Non solo creatore di iPhone, iPad, computer e smartwatch. Ma anche di automobili. A dirlo sono ancora una volta le indiscrezioni dei siti specializzati che questa volta hanno scovato documenti interni della Apple. Cupertino muove passi veloci verso l’iCar mentre a Ginevra e’ in corso il Salone dell’auto, un appuntamento che nei prossimi anni potrebbe, chissa’, vedere tra gli espositori anche due colossi come Apple e Google, che ha gia’ presentato un prototipo di auto che si guida da sola. "La capacita’ di Apple e’ straordinaria, aiutera’ anche noi ad evolvere", commenta con fair play l’Amministratore delegato di Fca, Sergio Marchionne.

Nei giorni scorsi sul web si sono rincorse le indiscrezioni sull’auto elettrica a cui starebbe lavorando Apple, potrebbe essere disponibile entro il 2020. Per riuscire nell’impresa, la compagnia fondata da Steve Jobs sta soffiando professionisti e manager del settore a Tesla e GM. Il progetto auto si chiamerebbe Titan e nel team ci sarebbero 200 persone, ma secondo il Wsj l’obiettivo e’ portarlo ad un migliaio. A queste notizie si aggiunge un altro importante e recente tassello. Secondo il sito ApfelBlog, Apple avrebbe aggiunto la categoria ‘veicoli’ ai documenti aziendali che descrivono le attivita’ della compagnia in Svizzera. Per l’esattezza e’ stata aggiunta la categoria che comprende "Veicoli; Apparecchi di locomozione terrestri, aerei o nautici; componenti hardware elettroniche per autoveicoli; Dispositivi antifurto; Allarmi antifurto per veicoli" e via dicendo.

Per gli analisti di Morgan Stanley, l’ingresso di Apple nel settore dell’auto potrebbe portare la compagnia ad un valore di mille miliardi di dollari entro 12 mesi, rispetto ai 750 milioni attuali. Tim Cook mantiene il massimo riserbo sul progetto: "Ho letto le indiscrezioni. Non posso commentarle", ha spiegato al giornale tedesco Bild.
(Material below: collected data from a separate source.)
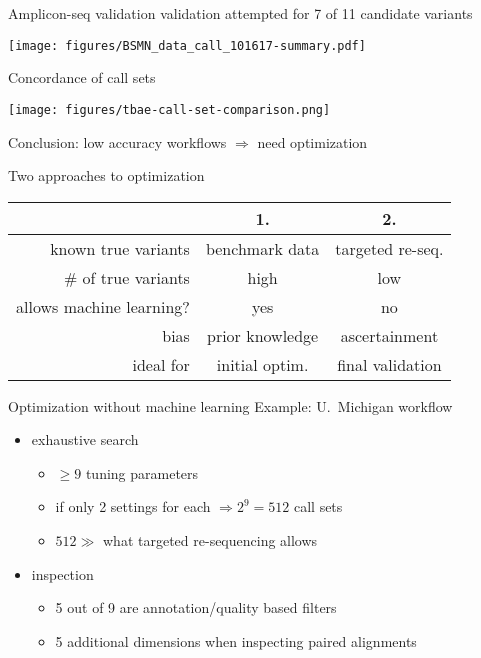 \documentclass{beamer}
\begin{document}
\begin{frame}{Amplicon-seq validation}
{validation attempted for 7 of 11 candidate variants}
\begin{center}
\texttt{[image: figures/BSMN\_data\_call\_101617-summary.pdf]}
\end{center}
\end{frame}

\begin{frame}{Concordance of call sets}
\begin{center}
\texttt{[image: figures/tbae-call-set-comparison.png]}
\end{center}
\end{frame}

\begin{frame}{Conclusion: low accuracy workflows \(\Rightarrow\) need
optimization}
\begin{center}
{\Large Two approaches to optimization}
\vfill
\begin{tabular}{r|c|c}
 & 1. & 2. \\
\hline
known true variants & benchmark data & targeted re-seq. \\
\# of true variants & high & low \\
allows machine learning? & yes & no \\
bias & prior knowledge & ascertainment \\
ideal for & initial optim. & final validation \\
\end{tabular}
\end{center}
\end{frame}

\begin{frame}{Optimization without machine learning}
{Example: U.~Michigan workflow}
\begin{itemize}
\item 
exhaustive search
\begin{itemize}
\item \(\ge 9\) tuning parameters
\item if only 2 settings for each \(\Rightarrow 2^9 = 512\) call sets
\item \(512 \gg\) what targeted re-sequencing allows
\end{itemize}
\item<2-> inspection
\begin{itemize}
\item 5 out of 9 are annotation/quality based filters
\item 5 additional dimensions when inspecting paired alignments
\end{itemize}
\end{itemize}
\end{frame}
\end{document}
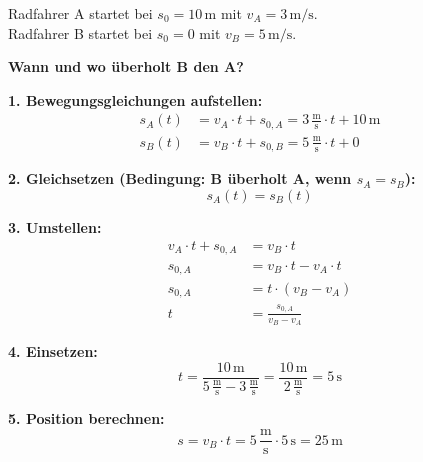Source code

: \documentclass[11pt,a4paper]{article}
\begin{document}
\begin{beispiel}
Radfahrer A startet bei $s_0 = 10\,\mathrm{m}$ mit $v_A = 3\,\mathrm{m/s}$.\\
Radfahrer B startet bei $s_0 = 0$ mit $v_B = 5\,\mathrm{m/s}$.

\textbf{Wann und wo überholt B den A?}

\textbf{1. Bewegungsgleichungen aufstellen:}
\begin{align*}
s_A(t) &= v_A \cdot t + s_{0,A} = 3\,\frac{\mathrm{m}}{\mathrm{s}} \cdot t + 10\,\mathrm{m} \\
s_B(t) &= v_B \cdot t + s_{0,B} = 5\,\frac{\mathrm{m}}{\mathrm{s}} \cdot t + 0
\end{align*}

\textbf{2. Gleichsetzen (Bedingung: B überholt A, wenn $s_A = s_B$):}
\[
s_A(t) = s_B(t)
\]

\textbf{3. Umstellen:}
\begin{align*}
v_A \cdot t + s_{0,A} &= v_B \cdot t \\
s_{0,A} &= v_B \cdot t - v_A \cdot t \\
s_{0,A} &= t \cdot (v_B - v_A) \\
t &= \frac{s_{0,A}}{v_B - v_A}
\end{align*}

\textbf{4. Einsetzen:}
\[
t = \frac{10\,\mathrm{m}}{5\,\frac{\mathrm{m}}{\mathrm{s}} - 3\,\frac{\mathrm{m}}{\mathrm{s}}} = \frac{10\,\mathrm{m}}{2\,\frac{\mathrm{m}}{\mathrm{s}}} = \boxed{5\,\mathrm{s}}
\]

\textbf{5. Position berechnen:}
\[
s = v_B \cdot t = 5\,\frac{\mathrm{m}}{\mathrm{s}} \cdot 5\,\mathrm{s} = \boxed{25\,\mathrm{m}}
\]
\end{beispiel}
\end{document}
Ma i rumors sull’iCar destano molta attenzione da parte dall’industria dell’auto, che rischia di essere travolta da aziende con mezzi economici piu’ grandi di qualunque produttore di automobili.

"Non mi preoccupo. L’introduzione di Apple, come di Tesla che ha cercato di spostare il discorso su un altro piano, sono cose necessarie e buone", spiega Marchionne da Ginevra e rilancia: "Non sottovaluterei pero’ la capacita’ dell’industria automobilistica a rispondere adattandosi ad una provocazione simile. Comunque la capacita’ di marketing di posizionamento di Apple e’ straordinaria, aiutera’ anche noi ad evolvere". Sulla stessa linea Martin Winterkorn, amministratore delegato di Volkswagen: "Guardo con molto interesse all’ingresso nel mondo dell’auto di Apple, Google ed altri soggetti. Perche’ significa che l’auto sara’ piu’ accettata dai ‘nativi digitali’".